If a website measures your "uniqueness", saying "one in over 14 thousand people" isn't a great way to measure uniqueness because that number changes exponentially. Since we're dealing possible states, i.e. possible combinations of screen size, user-agent, etc., we instead take the base-2 logarithm of this to get a count of entropy bits (~13.8 bits).

Thermal physics:

The second law of thermodynamics states that spontaneous changes in a system should move from a low- to a high-entropy state. Hot particles are far apart and moving a lot; there are many possible states. Cold particles are moving around less and can't change as easily; there are fewer possible states. Heat cannot move from cold things to hot things on its own, but it can move from hot things to cold things. Think of balls on a billiards table moving apart rather than together.

Entropy of the whole universe is perpetually on the rise. In an unimaginably long time, the most popular understanding is that particles will all be so far apart that they'll never interact. The universe will look kind of like white noise. And endless sea of random-like movement, where everything adds up to nothing, everywhere and forever.

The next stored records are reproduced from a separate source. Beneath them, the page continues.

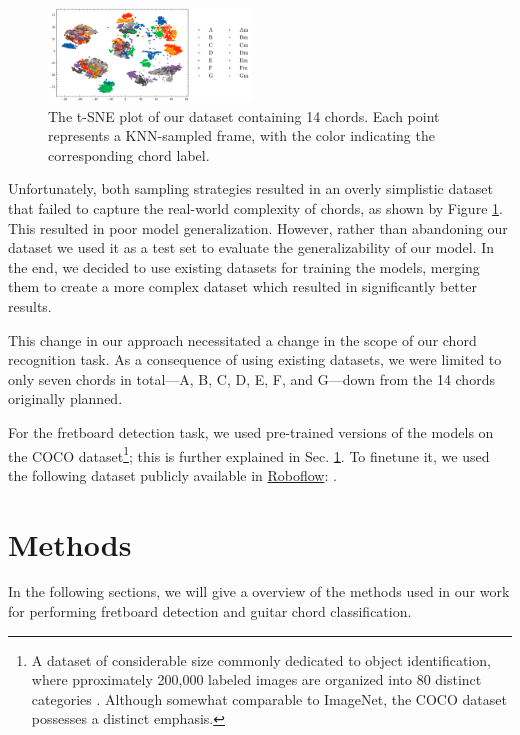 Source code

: \documentclass[10pt,twocolumn,letterpaper]{article}
\begin{document}
\begin{figure}[h]
    \centering
    \includegraphics[width=0.48\textwidth]{images/final/Guitar-chords-ours_t-sne_plot.png}
    \caption{The t-SNE plot of our dataset containing 14 chords. Each point represents a KNN-sampled frame, with the color indicating the corresponding chord label.}
    \label{fig:ours-tsne-plot}
\end{figure}

Unfortunately, both sampling strategies resulted in an overly simplistic dataset that failed to capture the real-world complexity of chords, as shown by Figure \ref{fig:ours-tsne-plot}. This resulted in poor model generalization. However, rather than abandoning our dataset we used it as a test set to evaluate the generalizability of our model. In the end, we decided to use existing datasets \cite{guitar-chord-tvon8_dataset,guitar-chord-bounding-box_dataset, guitar-chord-handshape_dataset, guitar-chords-daewp_dataset} for training the models, merging them to create a more complex dataset which resulted in significantly better results.

This change in our approach necessitated a change in the scope of our chord recognition task. As a consequence of using existing datasets, we were limited to only seven chords in total—A, B, C, D, E, F, and G—down from the 14 chords originally planned.

For the fretboard detection task, we used pre-trained versions of the models on the COCO dataset\footnote{A dataset of considerable size commonly dedicated to object identification, where pproximately 200,000 labeled images are organized into 80 distinct categories \cite{lin2015microsoftcococommonobjects}. Although somewhat comparable to ImageNet, the COCO dataset possesses a distinct emphasis.}; this is further explained in Sec. \ref{sec:methods}. To finetune it, we used the following dataset publicly available in \href{https://universe.roboflow.com/}{Roboflow}: \cite{guitar-necks-detector}.

\section{Methods}\label{sec:methods}
In the following sections, we will give a overview of the methods used in our work for performing fretboard detection and guitar chord classification.
\end{document}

> A brute-force attack capable of testing 2^128 keys can break any AES-128 key with certainty.

One minor caveat: You have to be able to recognize when you've found the right key. If the message is short (less than the key size) then it is likely that there are multiple keys that can decode the ciphertext to a plausible message and you have no way to know which one was correct. This is why an ideal One-Time Pad is considered unbreakable even by brute force: For any possible message of size less than or equal to the ciphertext there exists a key which will decode the ciphertext into that message.

This is a wonderful overview — thank you for writing it! It really helps navigate some of the more dense mathematical introductions out there.
Assuming light background in introductory probability, try the first 4 pages of this: https://web.stanford.edu/~montanar/RESEARCH/BOOK/partA.pdf
Spot on, thank you kindly!